Records shown:
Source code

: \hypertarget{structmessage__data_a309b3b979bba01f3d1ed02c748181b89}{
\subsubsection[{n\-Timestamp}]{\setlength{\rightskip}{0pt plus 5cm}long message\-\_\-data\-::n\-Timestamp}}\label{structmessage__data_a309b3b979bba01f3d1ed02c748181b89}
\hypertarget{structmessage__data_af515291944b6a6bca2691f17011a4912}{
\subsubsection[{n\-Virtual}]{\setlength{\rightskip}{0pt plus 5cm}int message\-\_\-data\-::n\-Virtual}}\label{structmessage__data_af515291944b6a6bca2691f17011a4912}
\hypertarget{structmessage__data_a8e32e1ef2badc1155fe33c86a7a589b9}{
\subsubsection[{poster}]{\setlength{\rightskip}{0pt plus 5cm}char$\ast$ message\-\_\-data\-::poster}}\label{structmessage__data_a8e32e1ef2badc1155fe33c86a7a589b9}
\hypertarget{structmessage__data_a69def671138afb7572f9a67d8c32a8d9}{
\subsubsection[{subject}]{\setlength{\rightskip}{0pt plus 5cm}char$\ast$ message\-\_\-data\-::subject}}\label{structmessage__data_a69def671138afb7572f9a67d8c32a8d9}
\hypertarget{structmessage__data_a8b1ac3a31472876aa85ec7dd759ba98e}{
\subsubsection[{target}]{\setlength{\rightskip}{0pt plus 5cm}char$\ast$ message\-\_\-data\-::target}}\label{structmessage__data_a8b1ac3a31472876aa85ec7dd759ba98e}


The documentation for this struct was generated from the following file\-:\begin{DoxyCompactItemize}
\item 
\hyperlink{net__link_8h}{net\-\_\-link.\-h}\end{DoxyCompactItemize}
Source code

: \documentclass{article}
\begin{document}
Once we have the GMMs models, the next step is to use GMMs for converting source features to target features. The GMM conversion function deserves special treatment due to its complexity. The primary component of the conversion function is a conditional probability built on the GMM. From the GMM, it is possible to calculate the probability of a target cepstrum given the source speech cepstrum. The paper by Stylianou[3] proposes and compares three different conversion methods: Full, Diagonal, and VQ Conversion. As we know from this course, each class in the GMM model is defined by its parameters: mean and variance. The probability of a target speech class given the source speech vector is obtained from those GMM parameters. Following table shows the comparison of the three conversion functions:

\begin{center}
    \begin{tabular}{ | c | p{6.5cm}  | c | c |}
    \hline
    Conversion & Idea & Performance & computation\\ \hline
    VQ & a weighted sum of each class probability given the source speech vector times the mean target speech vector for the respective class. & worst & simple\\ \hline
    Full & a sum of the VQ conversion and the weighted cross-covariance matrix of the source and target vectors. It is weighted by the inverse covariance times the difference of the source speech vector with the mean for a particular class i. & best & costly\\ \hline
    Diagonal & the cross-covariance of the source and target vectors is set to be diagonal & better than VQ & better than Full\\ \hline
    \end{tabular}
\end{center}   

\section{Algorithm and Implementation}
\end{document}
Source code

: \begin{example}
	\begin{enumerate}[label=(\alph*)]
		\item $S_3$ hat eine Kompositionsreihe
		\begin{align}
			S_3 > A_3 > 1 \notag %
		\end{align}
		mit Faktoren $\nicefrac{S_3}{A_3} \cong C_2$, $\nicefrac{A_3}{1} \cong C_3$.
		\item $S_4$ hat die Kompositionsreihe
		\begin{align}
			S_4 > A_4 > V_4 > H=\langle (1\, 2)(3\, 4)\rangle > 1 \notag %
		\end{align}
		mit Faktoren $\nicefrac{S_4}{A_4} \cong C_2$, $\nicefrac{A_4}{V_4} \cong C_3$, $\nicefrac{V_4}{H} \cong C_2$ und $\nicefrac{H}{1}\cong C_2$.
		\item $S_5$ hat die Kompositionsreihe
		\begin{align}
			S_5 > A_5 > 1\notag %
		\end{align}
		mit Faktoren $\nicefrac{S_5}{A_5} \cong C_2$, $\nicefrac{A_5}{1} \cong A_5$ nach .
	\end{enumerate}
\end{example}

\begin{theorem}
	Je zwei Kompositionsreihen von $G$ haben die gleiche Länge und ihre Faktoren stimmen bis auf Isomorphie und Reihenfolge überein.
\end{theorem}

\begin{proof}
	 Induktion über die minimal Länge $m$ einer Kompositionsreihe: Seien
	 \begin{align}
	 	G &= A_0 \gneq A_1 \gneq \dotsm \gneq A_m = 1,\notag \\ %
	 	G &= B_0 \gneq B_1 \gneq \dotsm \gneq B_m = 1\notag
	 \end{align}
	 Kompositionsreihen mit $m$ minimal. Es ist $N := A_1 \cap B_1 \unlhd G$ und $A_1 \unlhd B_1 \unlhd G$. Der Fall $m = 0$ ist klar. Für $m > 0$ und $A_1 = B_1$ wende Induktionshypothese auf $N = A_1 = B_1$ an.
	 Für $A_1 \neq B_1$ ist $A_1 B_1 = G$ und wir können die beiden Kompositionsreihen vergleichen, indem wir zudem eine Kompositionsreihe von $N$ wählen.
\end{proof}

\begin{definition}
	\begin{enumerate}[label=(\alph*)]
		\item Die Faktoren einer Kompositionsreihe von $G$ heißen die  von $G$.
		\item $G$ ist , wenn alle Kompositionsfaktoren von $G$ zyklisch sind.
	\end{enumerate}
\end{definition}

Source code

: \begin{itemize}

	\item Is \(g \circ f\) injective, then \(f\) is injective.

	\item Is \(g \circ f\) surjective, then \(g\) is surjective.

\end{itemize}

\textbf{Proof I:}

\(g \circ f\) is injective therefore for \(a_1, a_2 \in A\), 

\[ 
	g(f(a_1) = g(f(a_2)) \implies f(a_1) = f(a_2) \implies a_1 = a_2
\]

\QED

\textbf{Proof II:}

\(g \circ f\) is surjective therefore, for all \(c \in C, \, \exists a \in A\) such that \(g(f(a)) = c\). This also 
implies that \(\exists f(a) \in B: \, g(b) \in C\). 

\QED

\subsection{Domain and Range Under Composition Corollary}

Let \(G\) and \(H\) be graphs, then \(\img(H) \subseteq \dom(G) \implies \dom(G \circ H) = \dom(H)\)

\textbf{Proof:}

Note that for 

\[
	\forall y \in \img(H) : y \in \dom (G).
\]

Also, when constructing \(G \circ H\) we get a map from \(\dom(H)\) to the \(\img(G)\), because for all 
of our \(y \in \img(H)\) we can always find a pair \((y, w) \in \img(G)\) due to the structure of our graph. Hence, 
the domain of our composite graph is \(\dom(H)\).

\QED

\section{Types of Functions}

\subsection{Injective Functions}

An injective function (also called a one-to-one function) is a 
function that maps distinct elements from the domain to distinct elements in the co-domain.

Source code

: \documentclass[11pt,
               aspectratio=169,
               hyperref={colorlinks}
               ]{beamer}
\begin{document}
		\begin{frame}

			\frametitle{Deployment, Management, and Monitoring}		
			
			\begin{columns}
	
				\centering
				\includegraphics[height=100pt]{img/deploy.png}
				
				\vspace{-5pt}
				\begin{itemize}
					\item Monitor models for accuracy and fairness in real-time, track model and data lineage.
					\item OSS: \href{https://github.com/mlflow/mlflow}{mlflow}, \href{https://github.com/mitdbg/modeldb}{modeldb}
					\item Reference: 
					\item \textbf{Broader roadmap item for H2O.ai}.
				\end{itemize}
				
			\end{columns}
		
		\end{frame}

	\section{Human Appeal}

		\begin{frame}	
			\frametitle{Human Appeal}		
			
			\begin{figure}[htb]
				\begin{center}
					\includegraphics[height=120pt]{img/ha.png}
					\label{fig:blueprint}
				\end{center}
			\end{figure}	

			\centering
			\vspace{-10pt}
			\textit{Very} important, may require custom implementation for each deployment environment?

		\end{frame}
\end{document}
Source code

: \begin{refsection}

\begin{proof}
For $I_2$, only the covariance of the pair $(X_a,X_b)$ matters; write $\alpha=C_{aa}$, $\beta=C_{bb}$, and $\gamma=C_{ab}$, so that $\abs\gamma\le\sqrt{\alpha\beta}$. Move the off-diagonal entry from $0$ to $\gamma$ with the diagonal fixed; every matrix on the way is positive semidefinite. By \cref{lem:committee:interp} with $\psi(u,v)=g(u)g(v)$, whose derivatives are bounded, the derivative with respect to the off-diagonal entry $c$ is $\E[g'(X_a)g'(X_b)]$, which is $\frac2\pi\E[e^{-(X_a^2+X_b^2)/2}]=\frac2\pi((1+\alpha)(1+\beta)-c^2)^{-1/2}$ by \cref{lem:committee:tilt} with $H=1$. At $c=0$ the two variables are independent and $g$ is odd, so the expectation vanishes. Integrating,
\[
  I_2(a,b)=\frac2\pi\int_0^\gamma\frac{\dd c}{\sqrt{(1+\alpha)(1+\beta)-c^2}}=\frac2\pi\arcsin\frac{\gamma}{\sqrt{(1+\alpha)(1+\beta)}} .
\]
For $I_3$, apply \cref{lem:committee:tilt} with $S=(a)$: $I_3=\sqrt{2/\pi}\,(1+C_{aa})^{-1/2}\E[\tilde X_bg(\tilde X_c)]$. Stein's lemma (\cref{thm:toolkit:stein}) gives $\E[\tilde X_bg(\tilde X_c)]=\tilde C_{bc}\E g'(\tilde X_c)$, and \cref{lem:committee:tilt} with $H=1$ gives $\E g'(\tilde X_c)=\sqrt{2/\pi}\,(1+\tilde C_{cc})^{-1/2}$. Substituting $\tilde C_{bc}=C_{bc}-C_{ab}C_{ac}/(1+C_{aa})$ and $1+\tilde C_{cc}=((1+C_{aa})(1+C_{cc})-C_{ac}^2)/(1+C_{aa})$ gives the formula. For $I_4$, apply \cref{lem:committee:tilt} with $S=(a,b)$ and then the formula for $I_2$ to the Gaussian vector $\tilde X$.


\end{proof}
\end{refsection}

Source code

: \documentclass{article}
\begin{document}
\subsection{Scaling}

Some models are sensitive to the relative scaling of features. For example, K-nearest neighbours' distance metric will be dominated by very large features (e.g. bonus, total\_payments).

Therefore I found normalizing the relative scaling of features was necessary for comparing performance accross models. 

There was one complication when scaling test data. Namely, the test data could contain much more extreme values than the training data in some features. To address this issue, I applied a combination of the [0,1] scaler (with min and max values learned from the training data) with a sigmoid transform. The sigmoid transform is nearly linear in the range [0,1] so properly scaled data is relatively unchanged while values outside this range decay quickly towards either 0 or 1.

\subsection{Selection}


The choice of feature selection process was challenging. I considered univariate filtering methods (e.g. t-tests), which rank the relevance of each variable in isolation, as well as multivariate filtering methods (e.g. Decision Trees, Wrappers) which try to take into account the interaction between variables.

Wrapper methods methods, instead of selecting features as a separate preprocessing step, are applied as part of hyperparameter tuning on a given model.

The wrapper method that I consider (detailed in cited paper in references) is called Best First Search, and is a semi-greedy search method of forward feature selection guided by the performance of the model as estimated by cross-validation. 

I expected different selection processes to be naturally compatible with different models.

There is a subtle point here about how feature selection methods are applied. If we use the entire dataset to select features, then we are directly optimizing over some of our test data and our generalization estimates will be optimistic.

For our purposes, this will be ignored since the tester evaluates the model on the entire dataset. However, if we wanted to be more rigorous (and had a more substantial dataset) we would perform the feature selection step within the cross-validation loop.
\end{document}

Problem description:
The required output is an exact retyping of the lines from the one that contains "There is a subtle" through the last line of the material above.

Result for this exercise:
There is a subtle point here about how feature selection methods are applied. If we use the entire dataset to select features, then we are directly optimizing over some of our test data and our generalization estimates will be optimistic.

For our purposes, this will be ignored since the tester evaluates the model on the entire dataset. However, if we wanted to be more rigorous (and had a more substantial dataset) we would perform the feature selection step within the cross-validation loop.
\end{document}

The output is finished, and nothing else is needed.